A jetliner carrying 71 people wound up landing on its nose at Newark Liberty International Airport last night after its front wheel failed to deploy.

No one aboard the flight from Atlanta was hurt.

“We just thought it was the end,’’ passenger Steve Parowski told the Star Ledger of Newark.

“I just sent a text to my sons letting them know that I loved them and I hoped everything worked out.’’

As soon as he got off the plane, he sent another text:

“I landed and I’m alive.’’

Cockpit instruments had indicated that there was a problem with the gear.

That was confirmed by controllers when the plane flew past the tower.

“The nose gear is not down,’’ a controller told the pilot, according to paper. “You got no nose gear.’’

Parowski, who lives in Franklin Lakes, told the Ledger passengers were alerted to the impending rough landing when the plane was still about 45 minutes out.

He said the tense minutes before the 6:20 p.m. landing were spent circling the area — including the airport, where passengers saw emergency vehicles waiting — as the crew provided emergency instructions.

The airport shut down as fire and other rescue crews raced to the runway when the Brazilian-made Embraer 170 touched down and came to a halt with the pilot holding the nose in the air for as long as possible.

Then the nose dropped to the runway, Parowski said, and ground crews sprayed the plane with foam to prevent a fire.

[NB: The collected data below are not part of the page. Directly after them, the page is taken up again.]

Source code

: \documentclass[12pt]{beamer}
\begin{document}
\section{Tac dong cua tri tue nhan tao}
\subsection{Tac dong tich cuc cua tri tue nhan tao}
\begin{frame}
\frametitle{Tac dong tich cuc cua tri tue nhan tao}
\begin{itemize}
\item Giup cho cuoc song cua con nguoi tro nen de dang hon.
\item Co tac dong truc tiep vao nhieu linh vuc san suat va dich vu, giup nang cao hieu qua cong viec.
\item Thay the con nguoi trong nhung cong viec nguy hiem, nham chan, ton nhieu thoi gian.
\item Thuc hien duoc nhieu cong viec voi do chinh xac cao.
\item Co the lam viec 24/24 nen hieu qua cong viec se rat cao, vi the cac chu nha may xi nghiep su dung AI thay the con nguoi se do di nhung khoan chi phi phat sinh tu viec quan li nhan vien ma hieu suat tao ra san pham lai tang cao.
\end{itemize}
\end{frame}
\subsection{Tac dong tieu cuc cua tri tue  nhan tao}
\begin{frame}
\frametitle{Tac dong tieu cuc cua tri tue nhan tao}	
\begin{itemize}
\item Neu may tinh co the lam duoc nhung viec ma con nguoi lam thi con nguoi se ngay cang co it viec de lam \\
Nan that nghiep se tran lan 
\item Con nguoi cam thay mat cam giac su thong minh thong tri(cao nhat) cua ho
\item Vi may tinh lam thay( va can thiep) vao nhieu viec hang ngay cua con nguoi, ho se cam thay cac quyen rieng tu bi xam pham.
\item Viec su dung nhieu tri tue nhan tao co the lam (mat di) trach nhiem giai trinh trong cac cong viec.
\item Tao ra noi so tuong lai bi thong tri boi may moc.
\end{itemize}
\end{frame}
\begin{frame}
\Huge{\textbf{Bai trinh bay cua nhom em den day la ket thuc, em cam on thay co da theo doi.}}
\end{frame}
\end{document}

The plane filled with acrid smoke and the passengers were ordered to exit using emergency inflatable chutes.

But at least one passenger was amazingly blasé about the scary situation.

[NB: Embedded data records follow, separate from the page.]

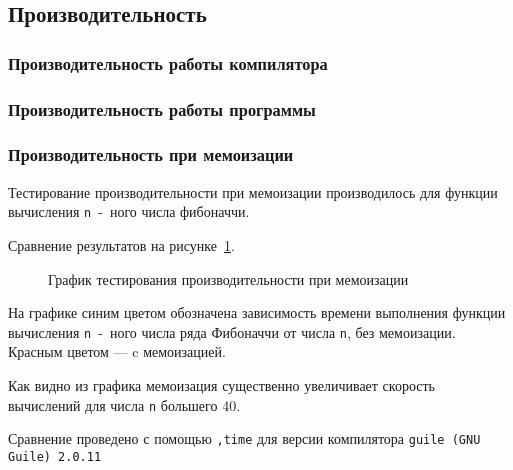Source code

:     \subsection{Производительность}
        \subsubsection{Производительность работы компилятора}
        \subsubsection{Производительность работы программы}
        \subsubsection{Производительность при мемоизации}

        Тестирование производительности при мемоизации производилось для функции вычисления \verb,n,~-~ного числа фибоначчи.

        Сравнение результатов на рисунке~\ref{pic:memo}.

        \begin{figure}[ht!]
            \centering
            \caption{График тестирования производительности при мемоизации}
            \label{pic:memo}
        \end{figure}

    На графике синим цветом обозначена зависимость времени выполнения функции вычисления \verb,n,~-~ного числа ряда Фибоначчи от числа \verb,n,, без мемоизации.
    Красным цветом --- c мемоизацией.

    Как видно из графика мемоизация существенно увеличивает скорость вычислений для числа \verb,n, большего 40.

    Сравнение проведено с помощью \verb;,time; для версии компилятора \verb,guile (GNU Guile) 2.0.11,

“I’ve had rougher landings than that,’’ Angela Nickerson of Seattle, told the Star Ledger.

The plane, operated by United Shuttle Air Express, carried 67 passengers and four crew members.

Two of the airport’s runways were shut as a precaution, authorities said, but were reopened within an hour.

The National Transportation Safety Board said it will investigate.

The problem was believed to be with the plane’s hydraulics.